Book 10:  Fresh Off the Boat by Eddie Huang

If, like me, your rap name would be something along the lines of Marshmallo Chic or Wonda Bread, then you may want to get the Urban Dictionary app on your smart phone before reading Fresh Off The Boat.  Eddie Huang's parents are FOTB from Taiwan and Eddie was obsessed with rap, hiphop, and urban street culture.  He ran wild, he chased girls, did and sold drugs and got into a few fights.  He also went to law school, started an urban clothing line, and opened a restaurant.  There is no app that will help you understand the struggles of a minority who is trying to distance himself from a stereotype while also being true to his own history and identity.  I loved the stuff he was grappling with there. It really resonated with me as a woman and feminist. The reviews of the book are very mixed on good reads, probably because people are uncomfortable with chapters called "Rotten Bananas" and "Pink Nipples" (HOLY SHIT DID I LAUGH MY ASS OFF OR WHAT?)  or maybe they think it's ridiculous to spell anything like n!gg@.  Ugh. STILL OFFENSIVE, but doesn't make the book less compelling.  (See Also:  Huck Finn).

Entwined with identity is food, and as the son of a restaurant owner who later became a restaurant owner as well, Huang has put in a lot of food talk in this book.  However, it's not a cookbook, and there are no recipes.  This book is about flavors and dishes and how they call us back to who we are and where we came from.  So if you want to learn how to make anything, this is not the book for you.

This is also not a book for the fans of Tiger Mom who want to make their kids learn violin and get into Ivy League schools.  This is for people who want to SMASH THE PATRIARCHY.

I guess you can tell by the large amount of all caps, that I recommend this book.

Book 11:  Sidney Chambers and the Shadow of Death by James Runcie

This is the coziest mystery I've read in a while.  I am not a huge fan of cozies that take place in restaurants, book stores, yarn stores, or whatever.  I do however, like historical mysteries from the 20th Century and these take place a few years after the end of WWII in England, near Cambridge.  I cannot even pretend I understand specifics of UK geography.  Google it.

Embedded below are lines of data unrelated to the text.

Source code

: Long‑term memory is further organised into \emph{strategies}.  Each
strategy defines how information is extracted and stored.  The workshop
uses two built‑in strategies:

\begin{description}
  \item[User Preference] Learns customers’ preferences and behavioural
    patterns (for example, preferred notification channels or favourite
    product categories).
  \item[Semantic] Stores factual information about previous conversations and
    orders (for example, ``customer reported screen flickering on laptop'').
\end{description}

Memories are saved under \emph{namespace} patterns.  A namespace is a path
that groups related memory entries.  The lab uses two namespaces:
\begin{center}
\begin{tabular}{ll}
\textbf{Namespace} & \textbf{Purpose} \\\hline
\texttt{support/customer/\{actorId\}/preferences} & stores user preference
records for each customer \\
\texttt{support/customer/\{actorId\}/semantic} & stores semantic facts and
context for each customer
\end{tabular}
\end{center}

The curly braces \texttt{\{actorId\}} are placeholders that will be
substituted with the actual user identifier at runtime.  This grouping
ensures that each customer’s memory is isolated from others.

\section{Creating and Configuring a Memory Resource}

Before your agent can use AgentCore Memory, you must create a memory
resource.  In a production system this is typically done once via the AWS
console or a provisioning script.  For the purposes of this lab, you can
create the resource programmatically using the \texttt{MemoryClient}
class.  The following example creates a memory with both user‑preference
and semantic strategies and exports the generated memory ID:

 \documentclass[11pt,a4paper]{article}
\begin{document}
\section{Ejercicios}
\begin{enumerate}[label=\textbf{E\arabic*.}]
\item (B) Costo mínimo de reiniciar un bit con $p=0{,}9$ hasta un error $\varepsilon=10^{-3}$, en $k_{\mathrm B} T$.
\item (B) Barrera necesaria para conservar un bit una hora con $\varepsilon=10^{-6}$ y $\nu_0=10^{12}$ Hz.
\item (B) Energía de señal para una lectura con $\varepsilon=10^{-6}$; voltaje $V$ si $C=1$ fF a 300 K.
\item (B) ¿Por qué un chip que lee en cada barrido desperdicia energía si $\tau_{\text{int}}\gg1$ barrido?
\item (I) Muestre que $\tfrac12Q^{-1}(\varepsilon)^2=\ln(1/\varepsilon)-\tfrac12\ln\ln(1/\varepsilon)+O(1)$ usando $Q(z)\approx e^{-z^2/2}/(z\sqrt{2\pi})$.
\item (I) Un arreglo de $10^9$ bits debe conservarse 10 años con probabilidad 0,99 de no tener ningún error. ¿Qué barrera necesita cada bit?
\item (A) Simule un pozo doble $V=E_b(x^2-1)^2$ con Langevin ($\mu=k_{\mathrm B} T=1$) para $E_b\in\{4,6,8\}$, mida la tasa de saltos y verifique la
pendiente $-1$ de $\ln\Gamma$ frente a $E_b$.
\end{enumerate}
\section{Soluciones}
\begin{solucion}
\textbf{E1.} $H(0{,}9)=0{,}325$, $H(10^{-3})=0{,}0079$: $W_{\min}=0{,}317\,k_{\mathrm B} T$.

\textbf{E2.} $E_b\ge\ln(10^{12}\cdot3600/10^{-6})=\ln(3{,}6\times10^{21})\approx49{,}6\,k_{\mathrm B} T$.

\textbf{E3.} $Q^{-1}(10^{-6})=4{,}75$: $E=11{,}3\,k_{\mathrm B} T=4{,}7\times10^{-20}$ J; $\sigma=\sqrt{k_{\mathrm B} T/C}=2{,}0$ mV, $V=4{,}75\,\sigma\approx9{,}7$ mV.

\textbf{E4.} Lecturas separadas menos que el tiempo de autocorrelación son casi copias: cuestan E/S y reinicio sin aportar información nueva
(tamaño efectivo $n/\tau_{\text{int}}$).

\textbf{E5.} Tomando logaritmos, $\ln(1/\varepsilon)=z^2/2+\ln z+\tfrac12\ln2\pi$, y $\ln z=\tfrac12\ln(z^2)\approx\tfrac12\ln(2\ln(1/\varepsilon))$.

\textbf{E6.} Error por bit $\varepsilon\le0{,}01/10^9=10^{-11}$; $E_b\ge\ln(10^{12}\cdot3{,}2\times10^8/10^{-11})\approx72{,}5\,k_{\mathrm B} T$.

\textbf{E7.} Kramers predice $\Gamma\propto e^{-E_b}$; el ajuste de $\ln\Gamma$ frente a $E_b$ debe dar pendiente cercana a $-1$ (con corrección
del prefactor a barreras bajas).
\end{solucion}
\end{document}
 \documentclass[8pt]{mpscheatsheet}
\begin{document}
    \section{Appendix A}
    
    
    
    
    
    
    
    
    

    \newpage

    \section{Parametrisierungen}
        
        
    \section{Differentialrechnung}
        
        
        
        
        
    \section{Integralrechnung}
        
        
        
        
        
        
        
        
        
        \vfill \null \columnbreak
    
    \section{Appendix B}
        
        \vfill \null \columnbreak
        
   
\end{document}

Sidney is the vicar in Grantchester, he is friends with one of he local police, Geordie Keating.  In this first book in the series, there are 6 loosely connected novellas with each being its own case.  Sidney asks questions, ruminates on good and evil, and eventually comes up with the culprits.  He also walks his dog, Dickens, exasperates his housekeeper, Mrs. Maguire, and is torn between a couple of complicated women.

Not all the stories in this book are part of season 1 of the Masterpiece Mystery series Grantchester.  I have not yet seen the season closer on that one.  The novellas also do not contain all the same events nor all the same endings, so it would be possible to enjoy both.